ASSIGNED TASK: Check each line of the material for the string "Frontend", and copy the lines that have it.

EXERCISE MATERIAL:
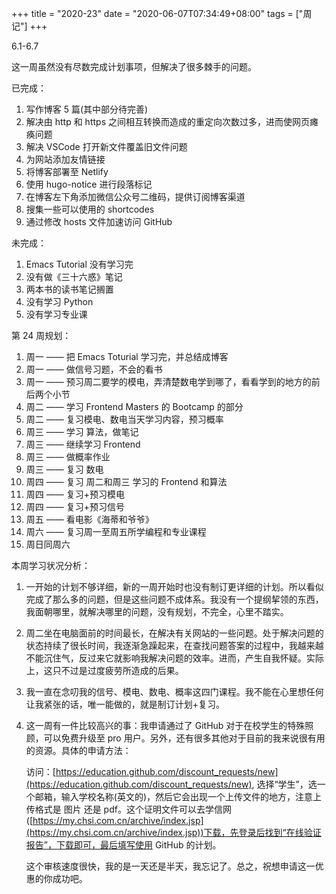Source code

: +++
title = "2020-23"
date = "2020-06-07T07:34:49+08:00"
tags = ["周记"]
+++

6.1-6.7

这一周虽然没有尽数完成计划事项，但解决了很多棘手的问题。

已完成：

1. 写作博客 5 篇(其中部分待完善)
2. 解决由 http 和 https 之间相互转换而造成的重定向次数过多，进而使网页瘫痪问题
3. 解决 VSCode 打开新文件覆盖旧文件问题
4. 为网站添加友情链接
5. 将博客部署至 Netlify
6. 使用 hugo-notice 进行段落标记
7. 在博客左下角添加微信公众号二维码，提供订阅博客渠道
8. 搜集一些可以使用的 shortcodes
9. 通过修改 hosts 文件加速访问 GitHub

未完成：

1. Emacs Tutorial 没有学习完
2. 没有做《三十六惑》笔记
3. 两本书的读书笔记搁置
4. 没有学习 Python
5. 没有学习专业课

第 24 周规划：

1. 周一 —— 把 Emacs Toturial 学习完，并总结成博客
2. 周一 —— 做信号习题，不会的看书
3. 周一 —— 预习周二要学的模电，弄清楚数电学到哪了，看看学到的地方的前后两个小节
4. 周二 —— 学习 Frontend Masters 的 Bootcamp 的部分
5. 周二 —— 复习模电、数电当天学习内容，预习概率
6. 周三 —— 学习 算法，做笔记
7. 周三 —— 继续学习 Frontend
8. 周三 —— 做概率作业
9. 周三 —— 复习 数电
10. 周四 —— 复习 周二和周三 学习的 Frontend 和算法
11. 周四 —— 复习+预习模电
12. 周四 —— 复习+预习信号
13. 周五 —— 看电影《海蒂和爷爷》
14. 周六 —— 复习周一至周五所学编程和专业课程
15. 周日同周六

本周学习状况分析：

1. 一开始的计划不够详细，新的一周开始时也没有制订更详细的计划。所以看似完成了那么多的问题，但是这些问题不成体系。我没有一个提纲挈领的东西，我面朝哪里，就解决哪里的问题，没有规划，不完全，心里不踏实。

2. 周二坐在电脑面前的时间最长，在解决有关网站的一些问题。处于解决问题的状态持续了很长时间，我逐渐急躁起来，在查找问题答案的过程中，我越来越不能沉住气，反过来它就影响我解决问题的效率。进而，产生自我怀疑。实际上，这只不过是过度疲劳所造成的后果。

3. 我一直在念叨我的信号、模电、数电、概率这四门课程。我不能在心里想任何让我紧张的话，唯一能做的，就是制订计划+复习。

4. 这一周有一件比较高兴的事：我申请通过了 GitHub 对于在校学生的特殊照顾，可以免费升级至 pro 用户。另外，还有很多其他对于目前的我来说很有用的资源。具体的申请方法：

   访问：[https://education.github.com/discount_requests/new](https://education.github.com/discount_requests/new), 选择“学生”，选一个邮箱，输入学校名称(英文的)，然后它会出现一个上传文件的地方，注意上传格式是 图片 还是 pdf。这个证明文件可以去学信网([https://my.chsi.com.cn/archive/index.jsp](https://my.chsi.com.cn/archive/index.jsp))下载，先登录后找到“在线验证报告”，下载即可，最后填写使用 GitHub 的计划。

   这个审核速度很快，我的是一天还是半天，我忘记了。总之，祝想申请这一优惠的你成功吧。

TASK SOLUTION:
4. 周二 —— 学习 Frontend Masters 的 Bootcamp 的部分
7. 周三 —— 继续学习 Frontend
10. 周四 —— 复习 周二和周三 学习的 Frontend 和算法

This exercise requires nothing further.